Dataset records >>
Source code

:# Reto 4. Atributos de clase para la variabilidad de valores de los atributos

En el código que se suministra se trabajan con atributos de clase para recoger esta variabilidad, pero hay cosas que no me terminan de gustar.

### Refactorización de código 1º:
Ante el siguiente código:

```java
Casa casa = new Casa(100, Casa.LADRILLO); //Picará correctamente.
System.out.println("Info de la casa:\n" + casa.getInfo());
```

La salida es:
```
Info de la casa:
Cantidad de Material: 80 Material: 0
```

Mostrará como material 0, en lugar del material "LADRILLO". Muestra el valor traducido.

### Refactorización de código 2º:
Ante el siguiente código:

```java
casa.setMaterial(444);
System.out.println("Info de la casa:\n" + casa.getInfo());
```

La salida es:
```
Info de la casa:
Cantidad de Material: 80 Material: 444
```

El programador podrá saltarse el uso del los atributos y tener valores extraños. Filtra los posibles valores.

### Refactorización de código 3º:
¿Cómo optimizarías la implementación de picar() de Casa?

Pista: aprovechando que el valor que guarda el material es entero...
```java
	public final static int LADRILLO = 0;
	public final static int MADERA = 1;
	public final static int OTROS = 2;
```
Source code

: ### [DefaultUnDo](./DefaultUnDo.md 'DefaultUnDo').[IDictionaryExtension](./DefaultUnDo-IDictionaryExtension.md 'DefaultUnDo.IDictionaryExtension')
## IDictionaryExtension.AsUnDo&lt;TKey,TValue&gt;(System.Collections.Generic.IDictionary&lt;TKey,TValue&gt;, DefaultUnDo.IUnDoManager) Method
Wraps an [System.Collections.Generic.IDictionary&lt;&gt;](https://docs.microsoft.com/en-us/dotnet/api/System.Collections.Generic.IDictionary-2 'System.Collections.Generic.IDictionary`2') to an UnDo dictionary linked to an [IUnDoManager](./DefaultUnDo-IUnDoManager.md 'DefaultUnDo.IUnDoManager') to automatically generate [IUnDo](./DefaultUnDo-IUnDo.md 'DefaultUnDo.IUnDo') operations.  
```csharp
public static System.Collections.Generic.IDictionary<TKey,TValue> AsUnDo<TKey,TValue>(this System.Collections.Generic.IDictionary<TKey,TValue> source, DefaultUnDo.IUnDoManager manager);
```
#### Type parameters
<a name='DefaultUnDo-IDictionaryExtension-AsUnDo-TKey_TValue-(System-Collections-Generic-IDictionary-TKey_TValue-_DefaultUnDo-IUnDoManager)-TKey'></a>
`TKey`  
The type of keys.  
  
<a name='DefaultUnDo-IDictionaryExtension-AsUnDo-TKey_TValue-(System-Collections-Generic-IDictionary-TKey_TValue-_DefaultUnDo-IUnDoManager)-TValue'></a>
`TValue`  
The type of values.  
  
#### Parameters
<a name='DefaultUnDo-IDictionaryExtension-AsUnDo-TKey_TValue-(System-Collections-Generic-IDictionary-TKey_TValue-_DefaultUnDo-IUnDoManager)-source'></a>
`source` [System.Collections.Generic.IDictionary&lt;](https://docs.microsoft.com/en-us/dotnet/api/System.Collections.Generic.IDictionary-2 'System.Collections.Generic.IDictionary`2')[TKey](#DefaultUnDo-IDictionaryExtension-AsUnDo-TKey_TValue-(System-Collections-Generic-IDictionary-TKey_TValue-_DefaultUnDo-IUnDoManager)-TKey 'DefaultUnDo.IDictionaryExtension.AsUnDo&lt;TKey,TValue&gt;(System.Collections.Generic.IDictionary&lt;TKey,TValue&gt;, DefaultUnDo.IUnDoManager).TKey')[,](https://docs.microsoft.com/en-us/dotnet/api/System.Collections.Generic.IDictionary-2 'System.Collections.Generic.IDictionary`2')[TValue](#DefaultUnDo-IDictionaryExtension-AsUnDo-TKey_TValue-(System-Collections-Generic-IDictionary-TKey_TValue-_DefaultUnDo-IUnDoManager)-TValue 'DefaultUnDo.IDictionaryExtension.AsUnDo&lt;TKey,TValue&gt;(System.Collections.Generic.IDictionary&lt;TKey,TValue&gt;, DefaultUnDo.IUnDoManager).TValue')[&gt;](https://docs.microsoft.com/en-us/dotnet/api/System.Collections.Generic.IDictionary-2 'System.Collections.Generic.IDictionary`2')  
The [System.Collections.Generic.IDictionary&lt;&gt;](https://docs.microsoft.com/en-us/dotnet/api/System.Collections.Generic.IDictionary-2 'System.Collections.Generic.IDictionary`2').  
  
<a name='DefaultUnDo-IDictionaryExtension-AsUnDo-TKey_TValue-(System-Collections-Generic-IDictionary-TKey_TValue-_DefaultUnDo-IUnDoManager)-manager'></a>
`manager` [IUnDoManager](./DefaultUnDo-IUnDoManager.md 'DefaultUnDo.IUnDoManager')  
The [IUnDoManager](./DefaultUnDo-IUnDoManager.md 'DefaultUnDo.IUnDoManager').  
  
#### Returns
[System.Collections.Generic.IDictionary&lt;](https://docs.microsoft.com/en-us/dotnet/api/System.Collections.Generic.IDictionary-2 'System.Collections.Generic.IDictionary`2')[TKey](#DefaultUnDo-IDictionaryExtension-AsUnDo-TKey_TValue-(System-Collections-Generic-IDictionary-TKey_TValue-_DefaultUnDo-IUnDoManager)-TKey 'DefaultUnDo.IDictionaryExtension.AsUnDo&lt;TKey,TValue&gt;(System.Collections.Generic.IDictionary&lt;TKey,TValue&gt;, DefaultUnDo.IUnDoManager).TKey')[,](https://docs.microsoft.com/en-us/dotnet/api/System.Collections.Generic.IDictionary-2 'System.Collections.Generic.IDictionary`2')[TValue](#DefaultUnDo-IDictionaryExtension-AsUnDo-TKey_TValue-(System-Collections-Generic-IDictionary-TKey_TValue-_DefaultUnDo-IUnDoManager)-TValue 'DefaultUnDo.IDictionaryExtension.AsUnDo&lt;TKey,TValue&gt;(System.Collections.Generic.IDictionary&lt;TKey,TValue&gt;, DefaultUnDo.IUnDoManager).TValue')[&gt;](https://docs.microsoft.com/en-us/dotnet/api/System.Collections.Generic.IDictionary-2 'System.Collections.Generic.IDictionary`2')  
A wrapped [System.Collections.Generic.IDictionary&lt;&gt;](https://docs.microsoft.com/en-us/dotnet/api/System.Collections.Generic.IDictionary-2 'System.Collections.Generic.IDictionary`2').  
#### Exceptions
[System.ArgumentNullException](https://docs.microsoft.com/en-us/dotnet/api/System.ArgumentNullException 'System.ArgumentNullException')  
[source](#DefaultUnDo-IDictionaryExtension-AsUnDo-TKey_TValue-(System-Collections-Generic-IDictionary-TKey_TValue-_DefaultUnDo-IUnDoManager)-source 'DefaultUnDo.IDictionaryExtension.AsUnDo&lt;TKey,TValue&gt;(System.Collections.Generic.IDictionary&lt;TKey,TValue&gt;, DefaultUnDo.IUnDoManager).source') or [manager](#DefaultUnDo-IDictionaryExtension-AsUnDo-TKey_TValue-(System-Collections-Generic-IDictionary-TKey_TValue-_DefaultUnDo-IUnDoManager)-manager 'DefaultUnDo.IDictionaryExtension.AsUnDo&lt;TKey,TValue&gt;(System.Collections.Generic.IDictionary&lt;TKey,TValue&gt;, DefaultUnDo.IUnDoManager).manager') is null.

Task to carry out >> I need each line above reproduced exactly.

Result for this task >>
Source code

:# Reto 4. Atributos de clase para la variabilidad de valores de los atributos

En el código que se suministra se trabajan con atributos de clase para recoger esta variabilidad, pero hay cosas que no me terminan de gustar.

### Refactorización de código 1º:
Ante el siguiente código:

```java
Casa casa = new Casa(100, Casa.LADRILLO); //Picará correctamente.
System.out.println("Info de la casa:\n" + casa.getInfo());
```

La salida es:
```
Info de la casa:
Cantidad de Material: 80 Material: 0
```

Mostrará como material 0, en lugar del material "LADRILLO". Muestra el valor traducido.

### Refactorización de código 2º:
Ante el siguiente código:

```java
casa.setMaterial(444);
System.out.println("Info de la casa:\n" + casa.getInfo());
```

La salida es:
```
Info de la casa:
Cantidad de Material: 80 Material: 444
```

El programador podrá saltarse el uso del los atributos y tener valores extraños. Filtra los posibles valores.

### Refactorización de código 3º:
¿Cómo optimizarías la implementación de picar() de Casa?

Pista: aprovechando que el valor que guarda el material es entero...
```java
	public final static int LADRILLO = 0;
	public final static int MADERA = 1;
	public final static int OTROS = 2;
```
Source code

: ### [DefaultUnDo](./DefaultUnDo.md 'DefaultUnDo').[IDictionaryExtension](./DefaultUnDo-IDictionaryExtension.md 'DefaultUnDo.IDictionaryExtension')
## IDictionaryExtension.AsUnDo&lt;TKey,TValue&gt;(System.Collections.Generic.IDictionary&lt;TKey,TValue&gt;, DefaultUnDo.IUnDoManager) Method
Wraps an [System.Collections.Generic.IDictionary&lt;&gt;](https://docs.microsoft.com/en-us/dotnet/api/System.Collections.Generic.IDictionary-2 'System.Collections.Generic.IDictionary`2') to an UnDo dictionary linked to an [IUnDoManager](./DefaultUnDo-IUnDoManager.md 'DefaultUnDo.IUnDoManager') to automatically generate [IUnDo](./DefaultUnDo-IUnDo.md 'DefaultUnDo.IUnDo') operations.  
```csharp
public static System.Collections.Generic.IDictionary<TKey,TValue> AsUnDo<TKey,TValue>(this System.Collections.Generic.IDictionary<TKey,TValue> source, DefaultUnDo.IUnDoManager manager);
```
#### Type parameters
<a name='DefaultUnDo-IDictionaryExtension-AsUnDo-TKey_TValue-(System-Collections-Generic-IDictionary-TKey_TValue-_DefaultUnDo-IUnDoManager)-TKey'></a>
`TKey`  
The type of keys.  
  
<a name='DefaultUnDo-IDictionaryExtension-AsUnDo-TKey_TValue-(System-Collections-Generic-IDictionary-TKey_TValue-_DefaultUnDo-IUnDoManager)-TValue'></a>
`TValue`  
The type of values.  
  
#### Parameters
<a name='DefaultUnDo-IDictionaryExtension-AsUnDo-TKey_TValue-(System-Collections-Generic-IDictionary-TKey_TValue-_DefaultUnDo-IUnDoManager)-source'></a>
`source` [System.Collections.Generic.IDictionary&lt;](https://docs.microsoft.com/en-us/dotnet/api/System.Collections.Generic.IDictionary-2 'System.Collections.Generic.IDictionary`2')[TKey](#DefaultUnDo-IDictionaryExtension-AsUnDo-TKey_TValue-(System-Collections-Generic-IDictionary-TKey_TValue-_DefaultUnDo-IUnDoManager)-TKey 'DefaultUnDo.IDictionaryExtension.AsUnDo&lt;TKey,TValue&gt;(System.Collections.Generic.IDictionary&lt;TKey,TValue&gt;, DefaultUnDo.IUnDoManager).TKey')[,](https://docs.microsoft.com/en-us/dotnet/api/System.Collections.Generic.IDictionary-2 'System.Collections.Generic.IDictionary`2')[TValue](#DefaultUnDo-IDictionaryExtension-AsUnDo-TKey_TValue-(System-Collections-Generic-IDictionary-TKey_TValue-_DefaultUnDo-IUnDoManager)-TValue 'DefaultUnDo.IDictionaryExtension.AsUnDo&lt;TKey,TValue&gt;(System.Collections.Generic.IDictionary&lt;TKey,TValue&gt;, DefaultUnDo.IUnDoManager).TValue')[&gt;](https://docs.microsoft.com/en-us/dotnet/api/System.Collections.Generic.IDictionary-2 'System.Collections.Generic.IDictionary`2')  
The [System.Collections.Generic.IDictionary&lt;&gt;](https://docs.microsoft.com/en-us/dotnet/api/System.Collections.Generic.IDictionary-2 'System.Collections.Generic.IDictionary`2').  
  
<a name='DefaultUnDo-IDictionaryExtension-AsUnDo-TKey_TValue-(System-Collections-Generic-IDictionary-TKey_TValue-_DefaultUnDo-IUnDoManager)-manager'></a>
`manager` [IUnDoManager](./DefaultUnDo-IUnDoManager.md 'DefaultUnDo.IUnDoManager')  
The [IUnDoManager](./DefaultUnDo-IUnDoManager.md 'DefaultUnDo.IUnDoManager').  
  
#### Returns
[System.Collections.Generic.IDictionary&lt;](https://docs.microsoft.com/en-us/dotnet/api/System.Collections.Generic.IDictionary-2 'System.Collections.Generic.IDictionary`2')[TKey](#DefaultUnDo-IDictionaryExtension-AsUnDo-TKey_TValue-(System-Collections-Generic-IDictionary-TKey_TValue-_DefaultUnDo-IUnDoManager)-TKey 'DefaultUnDo.IDictionaryExtension.AsUnDo&lt;TKey,TValue&gt;(System.Collections.Generic.IDictionary&lt;TKey,TValue&gt;, DefaultUnDo.IUnDoManager).TKey')[,](https://docs.microsoft.com/en-us/dotnet/api/System.Collections.Generic.IDictionary-2 'System.Collections.Generic.IDictionary`2')[TValue](#DefaultUnDo-IDictionaryExtension-AsUnDo-TKey_TValue-(System-Collections-Generic-IDictionary-TKey_TValue-_DefaultUnDo-IUnDoManager)-TValue 'DefaultUnDo.IDictionaryExtension.AsUnDo&lt;TKey,TValue&gt;(System.Collections.Generic.IDictionary&lt;TKey,TValue&gt;, DefaultUnDo.IUnDoManager).TValue')[&gt;](https://docs.microsoft.com/en-us/dotnet/api/System.Collections.Generic.IDictionary-2 'System.Collections.Generic.IDictionary`2')  
A wrapped [System.Collections.Generic.IDictionary&lt;&gt;](https://docs.microsoft.com/en-us/dotnet/api/System.Collections.Generic.IDictionary-2 'System.Collections.Generic.IDictionary`2').  
#### Exceptions
[System.ArgumentNullException](https://docs.microsoft.com/en-us/dotnet/api/System.ArgumentNullException 'System.ArgumentNullException')  
[source](#DefaultUnDo-IDictionaryExtension-AsUnDo-TKey_TValue-(System-Collections-Generic-IDictionary-TKey_TValue-_DefaultUnDo-IUnDoManager)-source 'DefaultUnDo.IDictionaryExtension.AsUnDo&lt;TKey,TValue&gt;(System.Collections.Generic.IDictionary&lt;TKey,TValue&gt;, DefaultUnDo.IUnDoManager).source') or [manager](#DefaultUnDo-IDictionaryExtension-AsUnDo-TKey_TValue-(System-Collections-Generic-IDictionary-TKey_TValue-_DefaultUnDo-IUnDoManager)-manager 'DefaultUnDo.IDictionaryExtension.AsUnDo&lt;TKey,TValue&gt;(System.Collections.Generic.IDictionary&lt;TKey,TValue&gt;, DefaultUnDo.IUnDoManager).manager') is null.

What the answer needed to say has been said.